To help you get started in the thought process of possible requests and questions to ask, here are a few suggestions:

Books and records to review, including all monies received and all expenditures, at least for one year.

Income tax returns for the past three years.

Financial statements for the past three years.

Up to date financial statement for current year.

After reviewing the financials, you will likely have a list of questions concerning items on them.

Are all taxes up to date?

Bank statements for previous year.

Procedure for handling late payments from customers.

How long have you leased (or owned) the building?  Could it be purchased now or at a later date?  Is it possible to do a lease/purchase of the building?

If the business does not require customers to come to the business, how would the business likely be affected if it is moved to a different location?

How old is the equipment?  Everything must be in working order at closing.

Is any of the equipment leased or is it all owned?

Do you have a business plan and a marketing plan?  Are they available?

How have you marketed the business?

What would your customers say you do best?  Why do they come to you instead of your competitors?

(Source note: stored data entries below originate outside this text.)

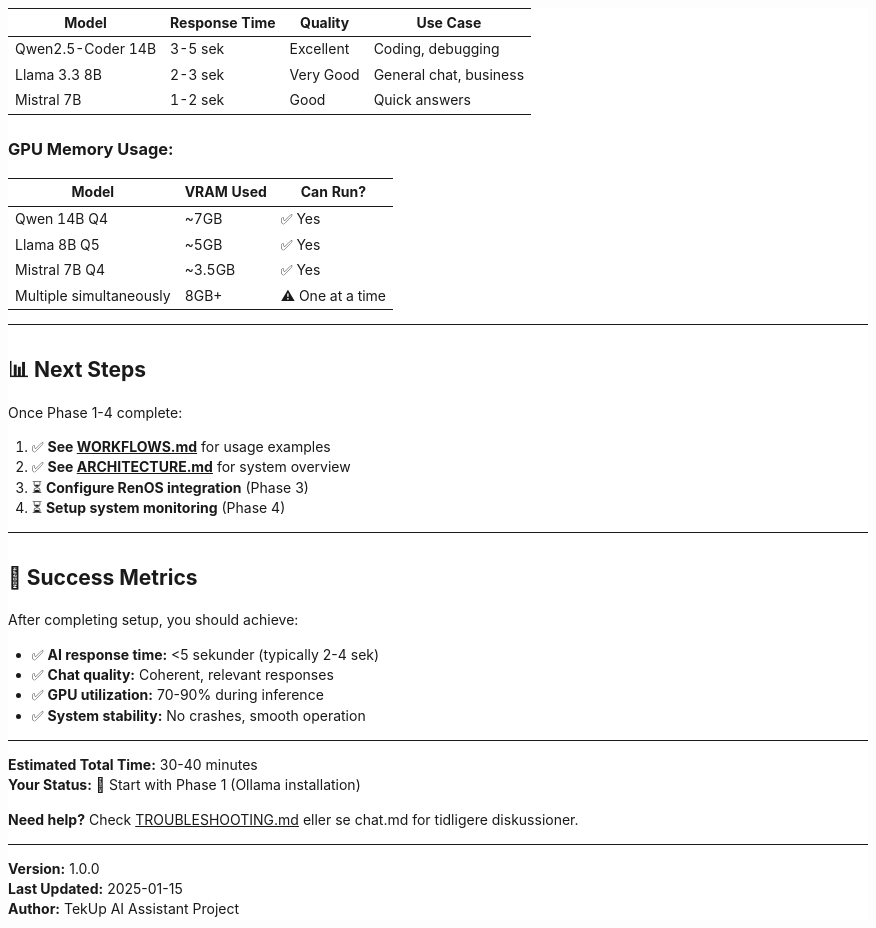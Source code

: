 | Model | Response Time | Quality | Use Case |
|-------|---------------|---------|----------|
| Qwen2.5-Coder 14B | 3-5 sek | Excellent | Coding, debugging |
| Llama 3.3 8B | 2-3 sek | Very Good | General chat, business |
| Mistral 7B | 1-2 sek | Good | Quick answers |

### GPU Memory Usage:

| Model | VRAM Used | Can Run? |
|-------|-----------|----------|
| Qwen 14B Q4 | ~7GB | ✅ Yes |
| Llama 8B Q5 | ~5GB | ✅ Yes |
| Mistral 7B Q4 | ~3.5GB | ✅ Yes |
| Multiple simultaneously | 8GB+ | ⚠️ One at a time |

---

## 📊 Next Steps

Once Phase 1-4 complete:

1. ✅ **See [WORKFLOWS.md](WORKFLOWS.md)** for usage examples
2. ✅ **See [ARCHITECTURE.md](ARCHITECTURE.md)** for system overview
3. ⏳ **Configure RenOS integration** (Phase 3)
4. ⏳ **Setup system monitoring** (Phase 4)

---

## 🎯 Success Metrics

After completing setup, you should achieve:

- ✅ **AI response time:** <5 sekunder (typically 2-4 sek)
- ✅ **Chat quality:** Coherent, relevant responses
- ✅ **GPU utilization:** 70-90% during inference
- ✅ **System stability:** No crashes, smooth operation

---

**Estimated Total Time:** 30-40 minutes  
**Your Status:** 🚧 Start with Phase 1 (Ollama installation)

**Need help?** Check [TROUBLESHOOTING.md](TROUBLESHOOTING.md) eller se chat.md for tidligere diskussioner.

---

**Version:** 1.0.0  
**Last Updated:** 2025-01-15  
**Author:** TekUp AI Assistant Project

Who are your competitors and what are their strengths and weaknesses?

What percentage of your business is repeat business?

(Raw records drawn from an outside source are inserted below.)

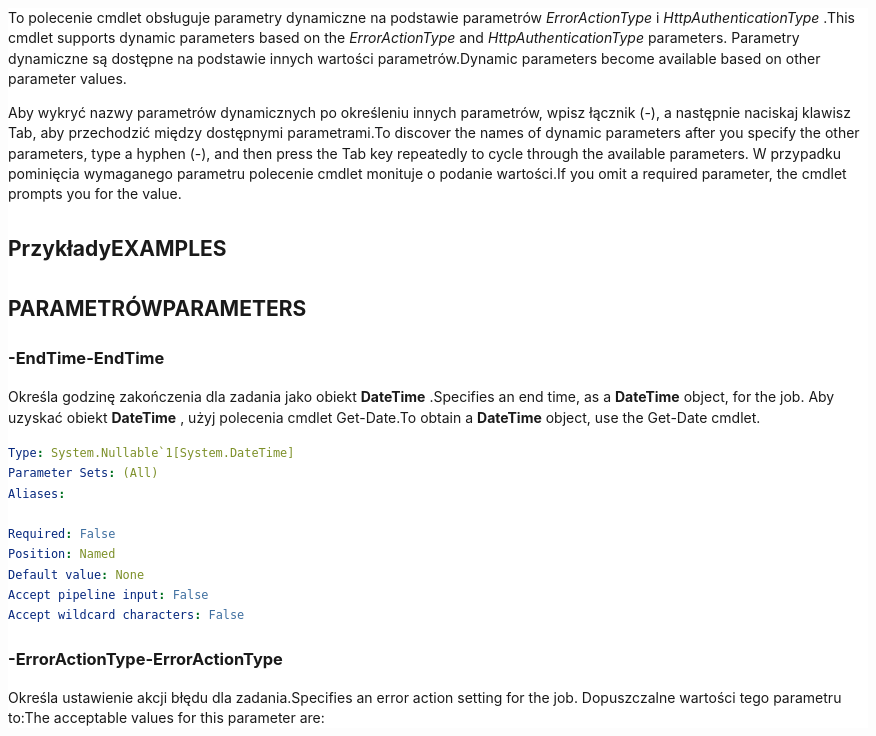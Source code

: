 <span data-ttu-id="70adc-107">To polecenie cmdlet obsługuje parametry dynamiczne na podstawie parametrów *ErrorActionType* i *HttpAuthenticationType* .</span><span class="sxs-lookup"><span data-stu-id="70adc-107">This cmdlet supports dynamic parameters based on the *ErrorActionType* and *HttpAuthenticationType* parameters.</span></span>
<span data-ttu-id="70adc-108">Parametry dynamiczne są dostępne na podstawie innych wartości parametrów.</span><span class="sxs-lookup"><span data-stu-id="70adc-108">Dynamic parameters become available based on other parameter values.</span></span>

<span data-ttu-id="70adc-109">Aby wykryć nazwy parametrów dynamicznych po określeniu innych parametrów, wpisz łącznik (-), a następnie naciskaj klawisz Tab, aby przechodzić między dostępnymi parametrami.</span><span class="sxs-lookup"><span data-stu-id="70adc-109">To discover the names of dynamic parameters after you specify the other parameters, type a hyphen (-), and then press the Tab key repeatedly to cycle through the available parameters.</span></span>
<span data-ttu-id="70adc-110">W przypadku pominięcia wymaganego parametru polecenie cmdlet monituje o podanie wartości.</span><span class="sxs-lookup"><span data-stu-id="70adc-110">If you omit a required parameter, the cmdlet prompts you for the value.</span></span>

## <span data-ttu-id="70adc-111">Przykłady</span><span class="sxs-lookup"><span data-stu-id="70adc-111">EXAMPLES</span></span>

## <span data-ttu-id="70adc-112">PARAMETRÓW</span><span class="sxs-lookup"><span data-stu-id="70adc-112">PARAMETERS</span></span>

### <span data-ttu-id="70adc-113">-EndTime</span><span class="sxs-lookup"><span data-stu-id="70adc-113">-EndTime</span></span>
<span data-ttu-id="70adc-114">Określa godzinę zakończenia dla zadania jako obiekt **DateTime** .</span><span class="sxs-lookup"><span data-stu-id="70adc-114">Specifies an end time, as a **DateTime** object, for the job.</span></span>
<span data-ttu-id="70adc-115">Aby uzyskać obiekt **DateTime** , użyj polecenia cmdlet Get-Date.</span><span class="sxs-lookup"><span data-stu-id="70adc-115">To obtain a **DateTime** object, use the Get-Date cmdlet.</span></span>

```yaml
Type: System.Nullable`1[System.DateTime]
Parameter Sets: (All)
Aliases: 

Required: False
Position: Named
Default value: None
Accept pipeline input: False
Accept wildcard characters: False
```

### <span data-ttu-id="70adc-116">-ErrorActionType</span><span class="sxs-lookup"><span data-stu-id="70adc-116">-ErrorActionType</span></span>
<span data-ttu-id="70adc-117">Określa ustawienie akcji błędu dla zadania.</span><span class="sxs-lookup"><span data-stu-id="70adc-117">Specifies an error action setting for the job.</span></span>
<span data-ttu-id="70adc-118">Dopuszczalne wartości tego parametru to:</span><span class="sxs-lookup"><span data-stu-id="70adc-118">The acceptable values for this parameter are:</span></span>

Do you have a website?  If so, how is it used?  If not, why not?

List of employees, amount of time with the business, and the amount paid to each.  Are they full-time or part-time and what are the responsibilities of each?  If sellers do not want to give the names of their employees at this time, they can be listed without their names.

Do you think the employees will want to stay after the business is sold?

Current contracts and leases.

If a franchise, name of franchisor to contact.  Copy of franchise agreement.

The types of insurance the business has, the carriers, and the amount paid to each.  The seller will cancel his/her insurance, but this will help you in your selection of insurance.

Describe your ideal buyer of this business.

What do you most/least like about the business?

If you were starting out again, what would you do differently?

What licenses are required for the business?  What skills or education are required to get the licenses?

What is the length of time you will work with me for training after closing?  It is never a good idea for a buyer to work or train in a business until after closing.  There can be several reasons, but an important one is the confidentiality.  The buyer and seller do not want anyone, including employees and customers, to know the business is selling until after closing.  After closing, they can meet with the employees together.  

The one question the buyer does not ask the seller is how much he/she will take for the business.  That should never be discussed, as it must be presented in writing in a Letter of Intent or an Offer to Purchase so there is no misunderstanding as to what is said.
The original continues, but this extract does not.